Quantum Invariants, Enhanced Moduli, and Integrable Systems

量子不变量、增强模和可积系统

• 批准号: 1601438
• 负责人: Tony Pantev
• 金额: $ 12.14万
• 依托单位: University of Pennsylvania
• 依托单位国家: 美国
• 项目类别: Standard Grant
• 财政年份: 2016
• 资助国家: 美国
• 起止时间: 2016-07-01 至 2020-06-30
• 项目状态: 已结题
• 来源: https://www.nsf.gov/awardsearch/showAward?AWD_ID=1601438&HistoricalAwards=false
• 关键词: Quantum; Invariants; Enhanced; Moduli; Integrable

This award supports research in the field of algebraic geometry. The research sets the stage for understanding the basic structure of fundamental problems in a way suitable for pragmatic use in a broad spectrum of applications. The results of the work are intended to be immediately relevant to questions in the theory of integrable systems, string theory, gauge theory, and the study of topological insulators. In addition, the research project aims to have concrete applications to field theory and quantization. The project also aims to build a new arsenal of geometric techniques applicable to the theory of algebraic cycles, symplectic topology, and high energy physics. This will be achieved by providing research opportunities on the interface of geometry and string theory for graduate students and postdoctoral associates in mathematics and physics, and by development of courses on formal localization and shifted quantization and on Calabi-Yau integrable systems and higher Donaldson-Thomas theory. The project integrates ideas from derived geometry and quantum field theory to unravel the hidden complexity of moduli problems, to extract new enumerative invariants of varieties, and to study completely integrable systems. The resolution of these questions will consolidate and demystify several existing quantization schemes in geometry, symplectic topology, and field theory. Three directions will be studied. The first aims to characterize those moduli spaces that admit a realization as the critical locus of a potential. The characterization requires the development of the formalism of shifted symplectic and Poisson structures in derived geometry and the theory of isotropic foliations. In the second project a new method will be investigated for constructing motivic orientation data on non-abelian cohomology by building explicit Lagrangian foliations and computing the associated potential functions. The project aims to construct higher Chern-Simons functionals, and sets the stage for extracting enumerative invariants from higher dimensional quantum field theory. The final project searches for Calabi-Yau integrable systems that realize the tame or wild meromorphic Hitchin fibrations for ADE structure groups.

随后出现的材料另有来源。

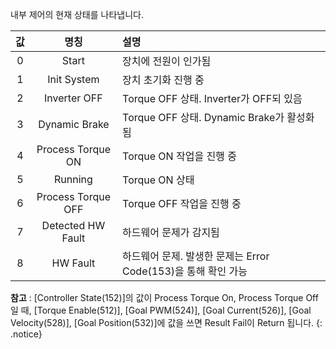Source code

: 내부 제어의 현재 상태를 나타냅니다.

| 값 |   명칭               | 설명                                                       |
|:--:|:-------------------:|:-----------------------------------------------------------|
| 0  | Start               | 장치에 전원이 인가됨                                         |
| 1  | Init System         | 장치 초기화 진행 중                                          |
| 2  | Inverter OFF        | Torque OFF 상태. Inverter가 OFF되 있음                       |
| 3  | Dynamic Brake       | Torque OFF 상태. Dynamic Brake가 활성화됨                    |
| 4  | Process Torque ON   | Torque ON 작업을 진행 중                                     |
| 5  | Running             | Torque ON 상태                                              |
| 6  | Process Torque OFF  | Torque OFF 작업을 진행 중                                    |
| 7  | Detected HW Fault   | 하드웨어 문제가 감지됨                                        |
| 8  | HW Fault            | 하드웨어 문제. 발생한 문제는 Error Code(153)을 통해 확인 가능   |


**참고** : [Controller State(152)]의 값이 Process Torque On, Process Torque Off일 때, [Torque Enable(512)], [Goal PWM(524)], [Goal Current(526)], [Goal Velocity(528)], [Goal Position(532)]에 값을 쓰면 Result Fail이 Return 됩니다.
{: .notice}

该奖项支持代数几何领域的研究。该研究为理解基本问题的基本结构奠定了基础，适合在广泛的应用中实用。这项工作的结果是为了立即相关的问题，在理论的可积系统，弦理论，规范理论和研究的拓扑绝缘体。 此外，该研究项目的目的是有具体的应用领域的理论和量化。 该项目还旨在建立一个新的武器库的几何技术适用于理论的代数循环，辛拓扑结构和高能物理。这将通过为数学和物理学的研究生和博士后研究生提供几何学和弦理论接口的研究机会，以及通过开发关于形式局部化和移位量子化以及卡-丘可积系统和更高的唐纳森-托马斯理论的课程来实现。该项目整合了衍生几何和量子场论的思想，以解开模问题隐藏的复杂性，提取新的变量的枚举不变量，并研究完全可积的系统。这些问题的解决将巩固和揭开几个现有的量子化方案在几何，辛拓扑，场论。将研究三个方向。第一个目的是表征这些模空间，承认实现的关键轨迹的潜力。该特征需要发展推导几何中的移位辛和泊松结构的形式主义以及各向同性叶理理论。在第二个项目中，将研究一种新的方法，通过建立显式拉格朗日叶理和计算相关的势函数来构建非阿贝尔上同调的motivic方向数据。该项目旨在构建更高的Chern-Simons泛函，并为从高维量子场论中提取枚举不变量奠定基础。最后一个项目是寻找能够实现ADE结构群的驯服或野生亚纯希钦纤维化的Calabi-Yau可积系统。